Langkah Strategis Negara
Perbedaan tolok ukur ini menciptakan tantangan sekaligus peluang. Berikut adalah langkah strategis yang perlu diambil pemerintah:
- Edukasi Publik yang Transparan
Perbedaan angka 171,8 juta dan 24,06 juta jiwa dapat memicu kebingungan dan ketidakpercayaan masyarakat. Pemerintah harus meluncurkan kampanye edukasi untuk menjelaskan bahwa angka Bank Dunia mencerminkan standar global, sedangkan BPS fokus pada kemiskinan ekstrem lokal. Transparansi ini akan memperkuat kepercayaan publik terhadap data resmi dan mencegah salah tafsir. - Kebijakan Dua Lapis
- Jangka Pendek (Berbasis BPS): Prioritaskan pengentasan kemiskinan ekstrem untuk 24 juta jiwa melalui program seperti bantuan sosial, pelatihan kerja, dan pemberdayaan UMKM di daerah tertinggal. Contohnya, memperluas Kartu Prakerja atau bantuan pangan untuk rumah tangga miskin.

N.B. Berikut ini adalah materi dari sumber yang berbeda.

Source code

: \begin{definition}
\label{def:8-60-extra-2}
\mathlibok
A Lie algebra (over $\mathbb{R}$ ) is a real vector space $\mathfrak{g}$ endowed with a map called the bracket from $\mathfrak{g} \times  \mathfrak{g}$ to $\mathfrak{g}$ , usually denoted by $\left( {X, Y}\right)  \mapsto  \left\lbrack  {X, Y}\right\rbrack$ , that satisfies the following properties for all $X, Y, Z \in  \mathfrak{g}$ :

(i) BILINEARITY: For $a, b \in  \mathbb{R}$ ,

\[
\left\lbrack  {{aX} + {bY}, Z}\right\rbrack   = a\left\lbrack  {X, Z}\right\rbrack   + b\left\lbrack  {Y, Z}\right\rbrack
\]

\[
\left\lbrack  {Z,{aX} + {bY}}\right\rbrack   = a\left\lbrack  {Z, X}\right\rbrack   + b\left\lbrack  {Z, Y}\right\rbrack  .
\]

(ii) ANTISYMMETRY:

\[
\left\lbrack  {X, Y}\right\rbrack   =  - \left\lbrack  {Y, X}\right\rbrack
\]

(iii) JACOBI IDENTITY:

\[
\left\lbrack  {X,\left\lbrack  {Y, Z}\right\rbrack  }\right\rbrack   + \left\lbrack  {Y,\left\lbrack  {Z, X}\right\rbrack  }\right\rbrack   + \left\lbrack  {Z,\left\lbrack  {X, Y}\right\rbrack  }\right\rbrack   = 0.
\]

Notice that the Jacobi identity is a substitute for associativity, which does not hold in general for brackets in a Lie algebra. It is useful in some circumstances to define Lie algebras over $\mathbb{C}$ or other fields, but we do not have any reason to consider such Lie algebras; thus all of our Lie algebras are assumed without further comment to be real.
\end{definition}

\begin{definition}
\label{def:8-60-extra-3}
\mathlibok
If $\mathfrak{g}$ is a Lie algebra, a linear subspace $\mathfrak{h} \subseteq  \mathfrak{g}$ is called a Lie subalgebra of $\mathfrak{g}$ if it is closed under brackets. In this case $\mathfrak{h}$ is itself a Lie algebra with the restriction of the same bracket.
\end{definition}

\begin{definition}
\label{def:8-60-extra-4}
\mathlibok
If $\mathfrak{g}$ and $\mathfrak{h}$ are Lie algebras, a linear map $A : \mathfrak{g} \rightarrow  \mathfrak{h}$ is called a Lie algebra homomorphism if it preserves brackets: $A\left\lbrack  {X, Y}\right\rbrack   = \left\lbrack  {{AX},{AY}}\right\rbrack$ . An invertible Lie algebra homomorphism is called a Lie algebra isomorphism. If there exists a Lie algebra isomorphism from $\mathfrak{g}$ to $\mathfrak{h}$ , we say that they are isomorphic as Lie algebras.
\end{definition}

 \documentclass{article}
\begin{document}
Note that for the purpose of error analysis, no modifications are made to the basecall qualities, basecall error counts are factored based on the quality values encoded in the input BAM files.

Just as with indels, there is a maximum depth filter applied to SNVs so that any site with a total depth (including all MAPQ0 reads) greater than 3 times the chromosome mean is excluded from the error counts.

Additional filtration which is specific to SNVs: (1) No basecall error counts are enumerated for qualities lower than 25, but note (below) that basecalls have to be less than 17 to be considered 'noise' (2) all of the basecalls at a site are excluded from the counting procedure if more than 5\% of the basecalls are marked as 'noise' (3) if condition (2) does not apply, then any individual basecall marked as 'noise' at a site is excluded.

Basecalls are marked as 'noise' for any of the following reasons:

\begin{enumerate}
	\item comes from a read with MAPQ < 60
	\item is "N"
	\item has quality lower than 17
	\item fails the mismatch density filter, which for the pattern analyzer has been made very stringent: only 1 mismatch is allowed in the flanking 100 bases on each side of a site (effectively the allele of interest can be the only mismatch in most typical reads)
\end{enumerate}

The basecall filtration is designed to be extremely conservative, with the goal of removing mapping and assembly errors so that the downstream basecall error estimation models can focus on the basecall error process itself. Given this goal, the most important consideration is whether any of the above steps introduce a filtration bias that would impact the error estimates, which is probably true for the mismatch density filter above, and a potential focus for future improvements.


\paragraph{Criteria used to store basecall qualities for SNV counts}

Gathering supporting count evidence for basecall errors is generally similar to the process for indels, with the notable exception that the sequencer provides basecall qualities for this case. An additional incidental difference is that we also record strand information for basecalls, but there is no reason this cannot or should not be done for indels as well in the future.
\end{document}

- Jangka Panjang (Memperhatikan Bank Dunia): Untuk mendekati standar global, Indonesia perlu meningkatkan pendapatan per kapita melalui investasi di sektor pendidikan, kesehatan, dan infrastruktur. Penciptaan lapangan kerja berkualitas dan industrialisasi dapat mengurangi jumlah 171,8 juta jiwa yang dianggap miskin menurut standar internasional.
- Integrasi Data untuk Kebijakan Komprehensif
Pemerintah dapat membentuk satuan tugas untuk mengintegrasikan kedua tolok ukur ini. Misalnya, menggunakan data BPS untuk program bantuan langsung dan data Bank Dunia untuk mengevaluasi kemajuan Indonesia dalam Sustainable Development Goals (SDGs). Pendekatan ini memastikan kebijakan yang holistik dan terarah. - Peningkatan Kapasitas Data
BPS dapat memperkuat metodologi Susenas dengan mengintegrasikan teknologi seperti big data untuk analisis yang lebih akurat. Di sisi lain, pemerintah bisa mendorong dialog dengan Bank Dunia untuk menyesuaikan standar global agar lebih relevan dengan konteks Indonesia, misalnya dengan mempertimbangkan disparitas biaya hidup antar daerah.
Revisi BPS atau Penyesuaian Badan Asing?
Mengapa BPS Perlu Mempertimbangkan Revisi?
Standar CBN BPS efektif untuk mengukur kemiskinan ekstrem, tetapi mungkin terlalu sempit untuk menangkap kelompok rentan yang berada di atas garis kemiskinan ekstrem namun masih kesulitan memenuhi standar hidup layak. Dengan status Indonesia sebagai negara berpenghasilan menengah atas sejak 2023, BPS bisa mempertimbangkan penyesuaian, seperti:
- Meningkatkan ambang batas CBN untuk mencerminkan standar hidup menengah.
- Mengintegrasikan indikator non-moneter, seperti akses ke pendidikan berkualitas, layanan kesehatan, dan sanitasi.
Revisi ini akan membuat data BPS lebih selaras dengan perspektif global dan membantu mengidentifikasi kelompok yang terlewat dalam kategori kemiskinan ekstrem.